Records for this task:
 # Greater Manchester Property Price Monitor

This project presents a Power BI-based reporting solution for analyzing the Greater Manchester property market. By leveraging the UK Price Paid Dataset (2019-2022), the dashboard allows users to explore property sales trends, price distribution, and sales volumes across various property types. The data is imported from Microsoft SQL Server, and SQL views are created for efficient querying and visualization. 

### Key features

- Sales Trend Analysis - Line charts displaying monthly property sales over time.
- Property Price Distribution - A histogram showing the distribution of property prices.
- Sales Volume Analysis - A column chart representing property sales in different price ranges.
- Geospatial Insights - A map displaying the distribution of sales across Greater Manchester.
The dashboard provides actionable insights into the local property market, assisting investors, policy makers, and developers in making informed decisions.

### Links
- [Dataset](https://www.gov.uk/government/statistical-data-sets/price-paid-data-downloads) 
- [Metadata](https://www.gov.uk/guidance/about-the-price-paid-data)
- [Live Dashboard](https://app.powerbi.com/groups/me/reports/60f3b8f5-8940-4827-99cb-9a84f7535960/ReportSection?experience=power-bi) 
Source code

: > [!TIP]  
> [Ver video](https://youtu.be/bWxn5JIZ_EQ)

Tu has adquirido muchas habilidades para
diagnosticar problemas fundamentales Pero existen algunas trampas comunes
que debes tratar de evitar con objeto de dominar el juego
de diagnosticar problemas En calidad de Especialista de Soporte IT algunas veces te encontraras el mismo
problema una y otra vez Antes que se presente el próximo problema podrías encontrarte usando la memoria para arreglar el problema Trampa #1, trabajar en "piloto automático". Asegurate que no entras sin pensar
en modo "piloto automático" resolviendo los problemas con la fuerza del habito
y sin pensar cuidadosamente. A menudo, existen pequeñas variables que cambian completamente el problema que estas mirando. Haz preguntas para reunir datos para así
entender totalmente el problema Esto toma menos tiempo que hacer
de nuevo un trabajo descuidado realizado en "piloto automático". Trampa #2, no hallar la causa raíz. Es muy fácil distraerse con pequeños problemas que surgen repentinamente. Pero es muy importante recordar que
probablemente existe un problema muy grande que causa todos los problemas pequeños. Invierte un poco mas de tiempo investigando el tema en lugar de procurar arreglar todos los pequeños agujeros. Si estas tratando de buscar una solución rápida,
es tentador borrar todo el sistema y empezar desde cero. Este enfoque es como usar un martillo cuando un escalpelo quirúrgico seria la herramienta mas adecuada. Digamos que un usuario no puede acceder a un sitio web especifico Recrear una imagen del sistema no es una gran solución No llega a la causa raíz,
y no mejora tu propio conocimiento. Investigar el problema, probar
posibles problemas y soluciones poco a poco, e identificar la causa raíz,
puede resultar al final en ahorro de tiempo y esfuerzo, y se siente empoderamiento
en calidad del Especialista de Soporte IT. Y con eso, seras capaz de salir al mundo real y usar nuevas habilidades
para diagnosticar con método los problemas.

What you need to do: The records must be given again in full, exactly as they were written.

Task result:
 # Greater Manchester Property Price Monitor

This project presents a Power BI-based reporting solution for analyzing the Greater Manchester property market. By leveraging the UK Price Paid Dataset (2019-2022), the dashboard allows users to explore property sales trends, price distribution, and sales volumes across various property types. The data is imported from Microsoft SQL Server, and SQL views are created for efficient querying and visualization. 

### Key features

- Sales Trend Analysis - Line charts displaying monthly property sales over time.
- Property Price Distribution - A histogram showing the distribution of property prices.
- Sales Volume Analysis - A column chart representing property sales in different price ranges.
- Geospatial Insights - A map displaying the distribution of sales across Greater Manchester.
The dashboard provides actionable insights into the local property market, assisting investors, policy makers, and developers in making informed decisions.

### Links
- [Dataset](https://www.gov.uk/government/statistical-data-sets/price-paid-data-downloads) 
- [Metadata](https://www.gov.uk/guidance/about-the-price-paid-data)
- [Live Dashboard](https://app.powerbi.com/groups/me/reports/60f3b8f5-8940-4827-99cb-9a84f7535960/ReportSection?experience=power-bi) 
Source code

: > [!TIP]  
> [Ver video](https://youtu.be/bWxn5JIZ_EQ)

Tu has adquirido muchas habilidades para
diagnosticar problemas fundamentales Pero existen algunas trampas comunes
que debes tratar de evitar con objeto de dominar el juego
de diagnosticar problemas En calidad de Especialista de Soporte IT algunas veces te encontraras el mismo
problema una y otra vez Antes que se presente el próximo problema podrías encontrarte usando la memoria para arreglar el problema Trampa #1, trabajar en "piloto automático". Asegurate que no entras sin pensar
en modo "piloto automático" resolviendo los problemas con la fuerza del habito
y sin pensar cuidadosamente. A menudo, existen pequeñas variables que cambian completamente el problema que estas mirando. Haz preguntas para reunir datos para así
entender totalmente el problema Esto toma menos tiempo que hacer
de nuevo un trabajo descuidado realizado en "piloto automático". Trampa #2, no hallar la causa raíz. Es muy fácil distraerse con pequeños problemas que surgen repentinamente. Pero es muy importante recordar que
probablemente existe un problema muy grande que causa todos los problemas pequeños. Invierte un poco mas de tiempo investigando el tema en lugar de procurar arreglar todos los pequeños agujeros. Si estas tratando de buscar una solución rápida,
es tentador borrar todo el sistema y empezar desde cero. Este enfoque es como usar un martillo cuando un escalpelo quirúrgico seria la herramienta mas adecuada. Digamos que un usuario no puede acceder a un sitio web especifico Recrear una imagen del sistema no es una gran solución No llega a la causa raíz,
y no mejora tu propio conocimiento. Investigar el problema, probar
posibles problemas y soluciones poco a poco, e identificar la causa raíz,
puede resultar al final en ahorro de tiempo y esfuerzo, y se siente empoderamiento
en calidad del Especialista de Soporte IT. Y con eso, seras capaz de salir al mundo real y usar nuevas habilidades
para diagnosticar con método los problemas.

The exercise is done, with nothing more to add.